WASHINGTON - President Obama canceled a long-planned trip to attend economic and security summits in Southeast Asia because of the government shutdown, the White House said Thursday night, the latest casualty of the political impasse in Washington.
The president was scheduled to leave Saturday for Indonesia and Brunei for a series of summits with other world leaders, diplomacy he has prioritized as part of his attempt to "pivot" economic and military resources to the western Pacific region.
Obama already had decided to shorten what was originally planned as a four-country trip. The White House this week canceled his visits to Malaysia and the Philippines as he focused attention on the bruising budget battle with House Republicans that has brought much of the federal government to a halt since Tuesday.
White House spokesman Jay Carney said the president was forced to scrub the trip because House Republicans had refused to pass a continuing resolution to fully fund government operations.
"The cancellation of this trip is another consequence of the House Republicans forcing a shutdown of the government," Carney said in a statement. "This completely avoidable shutdown is setting back our ability to create jobs through promotion of U.S. exports and advance U.S. leadership and interests in the largest emerging region in the world."
Carney said Secretary of State John F. Kerry would attend the summits in place of the president.
Obama telephoned Indonesia President Susilo Bambang Yudhoyono and Hassanal Bolkiah, the Sultan of Brunei, on Thursday night to inform them that he had changed his plans. He told both leaders he would look for an opportunity to visit at a later date, the White House said.

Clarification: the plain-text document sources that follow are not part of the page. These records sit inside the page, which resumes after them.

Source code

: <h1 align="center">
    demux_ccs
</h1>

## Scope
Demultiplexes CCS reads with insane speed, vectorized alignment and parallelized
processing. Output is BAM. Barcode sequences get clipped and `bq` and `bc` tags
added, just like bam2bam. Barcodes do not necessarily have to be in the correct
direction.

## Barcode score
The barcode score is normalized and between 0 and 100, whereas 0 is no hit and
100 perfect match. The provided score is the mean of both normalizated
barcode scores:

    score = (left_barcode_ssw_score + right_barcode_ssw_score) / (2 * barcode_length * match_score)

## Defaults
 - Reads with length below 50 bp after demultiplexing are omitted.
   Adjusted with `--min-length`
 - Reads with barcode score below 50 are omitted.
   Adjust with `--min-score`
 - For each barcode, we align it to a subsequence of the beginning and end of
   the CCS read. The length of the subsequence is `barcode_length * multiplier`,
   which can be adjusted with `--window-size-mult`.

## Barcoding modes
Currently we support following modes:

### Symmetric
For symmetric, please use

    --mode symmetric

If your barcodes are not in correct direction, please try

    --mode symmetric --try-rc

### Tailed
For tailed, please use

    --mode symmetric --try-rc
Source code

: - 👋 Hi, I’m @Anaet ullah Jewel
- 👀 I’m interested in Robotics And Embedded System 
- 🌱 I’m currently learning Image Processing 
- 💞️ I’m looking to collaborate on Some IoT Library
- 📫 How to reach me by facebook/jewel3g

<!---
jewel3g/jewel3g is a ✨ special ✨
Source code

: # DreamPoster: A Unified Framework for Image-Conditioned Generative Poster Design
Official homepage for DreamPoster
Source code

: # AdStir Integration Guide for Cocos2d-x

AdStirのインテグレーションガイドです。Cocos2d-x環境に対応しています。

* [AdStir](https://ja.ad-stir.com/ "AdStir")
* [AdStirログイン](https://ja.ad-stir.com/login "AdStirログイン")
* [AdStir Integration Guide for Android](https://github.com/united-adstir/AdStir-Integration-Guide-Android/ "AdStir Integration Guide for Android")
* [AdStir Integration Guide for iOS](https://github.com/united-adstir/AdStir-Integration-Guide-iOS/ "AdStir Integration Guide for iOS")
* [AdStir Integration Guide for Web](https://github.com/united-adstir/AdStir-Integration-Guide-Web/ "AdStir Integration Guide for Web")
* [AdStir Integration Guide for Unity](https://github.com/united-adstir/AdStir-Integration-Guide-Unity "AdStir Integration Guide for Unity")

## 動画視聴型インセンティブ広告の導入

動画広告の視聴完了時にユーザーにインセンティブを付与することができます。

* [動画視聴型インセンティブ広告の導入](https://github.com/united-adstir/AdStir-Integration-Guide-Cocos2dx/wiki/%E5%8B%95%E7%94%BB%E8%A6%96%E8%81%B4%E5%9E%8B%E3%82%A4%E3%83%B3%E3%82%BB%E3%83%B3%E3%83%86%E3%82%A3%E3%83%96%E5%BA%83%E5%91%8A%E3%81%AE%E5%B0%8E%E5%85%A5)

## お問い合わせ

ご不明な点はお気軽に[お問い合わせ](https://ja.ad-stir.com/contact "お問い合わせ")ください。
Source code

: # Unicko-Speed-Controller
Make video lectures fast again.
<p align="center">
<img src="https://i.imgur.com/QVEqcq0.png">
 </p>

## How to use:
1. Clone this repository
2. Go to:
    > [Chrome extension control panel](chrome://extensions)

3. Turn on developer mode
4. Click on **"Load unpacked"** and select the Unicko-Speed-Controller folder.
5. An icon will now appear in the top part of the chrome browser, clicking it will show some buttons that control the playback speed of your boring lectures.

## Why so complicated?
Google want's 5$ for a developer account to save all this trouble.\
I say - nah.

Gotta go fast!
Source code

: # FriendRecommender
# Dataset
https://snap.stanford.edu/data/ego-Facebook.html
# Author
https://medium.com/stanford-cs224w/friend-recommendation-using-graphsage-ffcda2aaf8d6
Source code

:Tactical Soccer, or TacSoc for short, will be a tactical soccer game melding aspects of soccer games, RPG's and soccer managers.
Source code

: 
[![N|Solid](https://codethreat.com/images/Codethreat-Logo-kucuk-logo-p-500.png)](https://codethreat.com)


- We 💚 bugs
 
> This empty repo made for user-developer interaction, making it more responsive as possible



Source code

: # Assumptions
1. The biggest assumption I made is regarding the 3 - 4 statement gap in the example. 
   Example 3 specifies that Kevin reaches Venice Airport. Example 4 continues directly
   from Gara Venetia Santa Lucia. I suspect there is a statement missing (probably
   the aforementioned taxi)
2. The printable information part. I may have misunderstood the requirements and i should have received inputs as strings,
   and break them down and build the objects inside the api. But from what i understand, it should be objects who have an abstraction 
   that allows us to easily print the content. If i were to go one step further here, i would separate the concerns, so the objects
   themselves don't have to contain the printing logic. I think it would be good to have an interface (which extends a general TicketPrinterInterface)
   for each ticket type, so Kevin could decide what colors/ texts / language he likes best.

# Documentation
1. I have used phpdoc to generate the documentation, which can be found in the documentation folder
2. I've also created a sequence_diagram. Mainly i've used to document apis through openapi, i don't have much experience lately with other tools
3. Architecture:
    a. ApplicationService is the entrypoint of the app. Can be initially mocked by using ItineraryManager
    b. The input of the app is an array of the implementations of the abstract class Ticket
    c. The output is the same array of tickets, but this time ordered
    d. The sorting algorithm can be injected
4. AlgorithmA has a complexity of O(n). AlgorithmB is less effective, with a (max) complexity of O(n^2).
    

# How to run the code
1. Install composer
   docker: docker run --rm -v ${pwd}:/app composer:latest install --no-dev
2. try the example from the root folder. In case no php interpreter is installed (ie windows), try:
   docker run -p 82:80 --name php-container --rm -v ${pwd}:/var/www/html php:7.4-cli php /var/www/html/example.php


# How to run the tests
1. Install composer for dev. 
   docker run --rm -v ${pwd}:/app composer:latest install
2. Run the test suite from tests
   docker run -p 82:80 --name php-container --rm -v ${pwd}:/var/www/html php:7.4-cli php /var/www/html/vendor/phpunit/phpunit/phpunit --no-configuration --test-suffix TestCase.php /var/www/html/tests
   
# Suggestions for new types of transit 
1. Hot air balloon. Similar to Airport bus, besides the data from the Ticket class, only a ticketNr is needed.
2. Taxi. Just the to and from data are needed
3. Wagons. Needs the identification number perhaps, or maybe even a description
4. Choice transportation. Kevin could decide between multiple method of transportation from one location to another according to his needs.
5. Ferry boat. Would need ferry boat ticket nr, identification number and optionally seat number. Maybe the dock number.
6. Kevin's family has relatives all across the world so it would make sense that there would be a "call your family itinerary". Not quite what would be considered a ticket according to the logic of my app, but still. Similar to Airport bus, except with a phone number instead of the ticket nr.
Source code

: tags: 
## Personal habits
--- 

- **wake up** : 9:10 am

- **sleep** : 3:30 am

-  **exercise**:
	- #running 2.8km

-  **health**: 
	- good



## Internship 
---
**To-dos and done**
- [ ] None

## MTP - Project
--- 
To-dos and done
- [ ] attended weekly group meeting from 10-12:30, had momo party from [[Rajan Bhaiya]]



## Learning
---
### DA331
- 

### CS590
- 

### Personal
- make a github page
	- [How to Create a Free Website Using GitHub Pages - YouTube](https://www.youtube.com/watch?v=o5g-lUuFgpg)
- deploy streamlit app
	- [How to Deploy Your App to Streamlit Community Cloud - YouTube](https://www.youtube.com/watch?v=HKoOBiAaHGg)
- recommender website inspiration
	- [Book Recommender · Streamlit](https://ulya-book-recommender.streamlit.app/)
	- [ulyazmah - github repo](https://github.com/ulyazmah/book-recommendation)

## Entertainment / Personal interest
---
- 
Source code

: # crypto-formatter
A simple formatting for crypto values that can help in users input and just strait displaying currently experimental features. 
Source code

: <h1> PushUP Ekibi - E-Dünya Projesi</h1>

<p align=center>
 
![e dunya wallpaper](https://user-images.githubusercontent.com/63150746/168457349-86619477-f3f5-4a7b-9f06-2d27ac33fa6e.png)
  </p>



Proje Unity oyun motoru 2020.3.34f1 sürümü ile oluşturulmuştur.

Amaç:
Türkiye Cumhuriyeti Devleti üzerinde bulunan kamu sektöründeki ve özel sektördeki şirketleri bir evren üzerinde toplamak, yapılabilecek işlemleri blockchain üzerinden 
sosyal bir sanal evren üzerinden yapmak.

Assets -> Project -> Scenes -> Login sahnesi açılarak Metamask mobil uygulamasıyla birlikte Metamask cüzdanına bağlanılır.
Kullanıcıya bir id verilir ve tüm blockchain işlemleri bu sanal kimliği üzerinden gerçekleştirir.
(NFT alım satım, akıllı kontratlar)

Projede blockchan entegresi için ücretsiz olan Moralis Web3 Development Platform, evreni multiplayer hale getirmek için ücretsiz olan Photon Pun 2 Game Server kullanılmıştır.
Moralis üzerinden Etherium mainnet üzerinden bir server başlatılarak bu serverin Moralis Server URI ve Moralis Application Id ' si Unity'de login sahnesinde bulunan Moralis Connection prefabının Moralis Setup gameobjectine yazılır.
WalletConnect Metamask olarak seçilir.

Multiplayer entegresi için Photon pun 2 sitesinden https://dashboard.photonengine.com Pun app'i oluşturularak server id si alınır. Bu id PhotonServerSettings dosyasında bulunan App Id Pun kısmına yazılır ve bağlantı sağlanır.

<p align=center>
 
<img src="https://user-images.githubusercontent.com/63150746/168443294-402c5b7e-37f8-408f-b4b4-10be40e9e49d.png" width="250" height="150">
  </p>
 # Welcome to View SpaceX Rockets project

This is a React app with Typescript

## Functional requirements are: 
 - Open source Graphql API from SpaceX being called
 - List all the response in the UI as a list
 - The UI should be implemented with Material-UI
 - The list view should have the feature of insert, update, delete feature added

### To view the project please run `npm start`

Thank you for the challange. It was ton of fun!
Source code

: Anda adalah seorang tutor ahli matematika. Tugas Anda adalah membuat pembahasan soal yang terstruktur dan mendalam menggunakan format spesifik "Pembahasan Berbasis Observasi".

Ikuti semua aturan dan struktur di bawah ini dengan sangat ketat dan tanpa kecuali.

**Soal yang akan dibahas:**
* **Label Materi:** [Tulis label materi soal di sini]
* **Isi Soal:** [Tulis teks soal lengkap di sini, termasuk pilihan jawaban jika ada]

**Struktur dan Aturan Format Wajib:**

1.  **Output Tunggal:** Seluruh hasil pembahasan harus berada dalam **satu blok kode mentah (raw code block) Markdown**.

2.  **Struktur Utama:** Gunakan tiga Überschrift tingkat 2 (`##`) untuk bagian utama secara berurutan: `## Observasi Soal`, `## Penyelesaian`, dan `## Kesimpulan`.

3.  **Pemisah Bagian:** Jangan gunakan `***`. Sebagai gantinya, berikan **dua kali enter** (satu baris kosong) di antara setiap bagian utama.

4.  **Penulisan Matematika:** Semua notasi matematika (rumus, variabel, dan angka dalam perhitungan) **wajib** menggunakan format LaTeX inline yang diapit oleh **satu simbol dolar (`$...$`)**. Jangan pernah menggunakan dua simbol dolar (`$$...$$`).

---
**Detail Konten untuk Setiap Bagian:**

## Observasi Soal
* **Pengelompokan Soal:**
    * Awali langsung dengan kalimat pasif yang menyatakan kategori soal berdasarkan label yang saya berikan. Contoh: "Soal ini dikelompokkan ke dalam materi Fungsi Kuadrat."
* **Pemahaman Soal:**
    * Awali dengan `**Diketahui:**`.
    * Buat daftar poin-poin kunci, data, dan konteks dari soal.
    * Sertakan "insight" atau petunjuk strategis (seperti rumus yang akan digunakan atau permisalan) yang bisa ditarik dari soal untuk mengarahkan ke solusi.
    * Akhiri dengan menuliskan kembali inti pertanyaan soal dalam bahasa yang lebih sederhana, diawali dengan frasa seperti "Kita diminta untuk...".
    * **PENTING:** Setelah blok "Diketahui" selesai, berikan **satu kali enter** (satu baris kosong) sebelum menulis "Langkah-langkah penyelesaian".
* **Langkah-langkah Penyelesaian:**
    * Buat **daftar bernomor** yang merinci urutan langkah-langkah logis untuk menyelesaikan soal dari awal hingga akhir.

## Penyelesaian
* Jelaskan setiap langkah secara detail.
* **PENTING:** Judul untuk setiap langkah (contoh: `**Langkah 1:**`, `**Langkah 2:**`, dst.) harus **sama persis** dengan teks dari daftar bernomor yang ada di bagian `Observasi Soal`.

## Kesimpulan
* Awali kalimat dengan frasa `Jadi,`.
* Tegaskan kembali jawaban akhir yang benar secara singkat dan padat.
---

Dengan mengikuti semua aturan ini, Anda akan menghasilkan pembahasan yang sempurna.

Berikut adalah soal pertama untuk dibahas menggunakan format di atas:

Indonesia is hosting the annual Asia-Pacific Economic Cooperation summit, a key grouping that focuses on regional economic issues. The White House has said the summit is crucial to boosting U.S. trade and influence in the region.
Brunei is hosting the East Asia Summit, which focuses more on regional security concerns. The U.S. keeps a close eye on territorial disputes with China's growing military in the South China Sea.
Despite his promises to focus more U.S. resources on Asia, Obama has struggled to keep his attention on the region.
In 2010, a vote on the healthcare law and later the BP oil spill in the Gulf of Mexico prompted him to cancel trips to Indonesia and Australia. Last year, a stop in Cambodia was overshadowed by fighting in the Gaza Strip.
And last week, during his annual address to the United Nations General Assembly, Obama focused almost exclusively on Iran, Syria and other hot spots.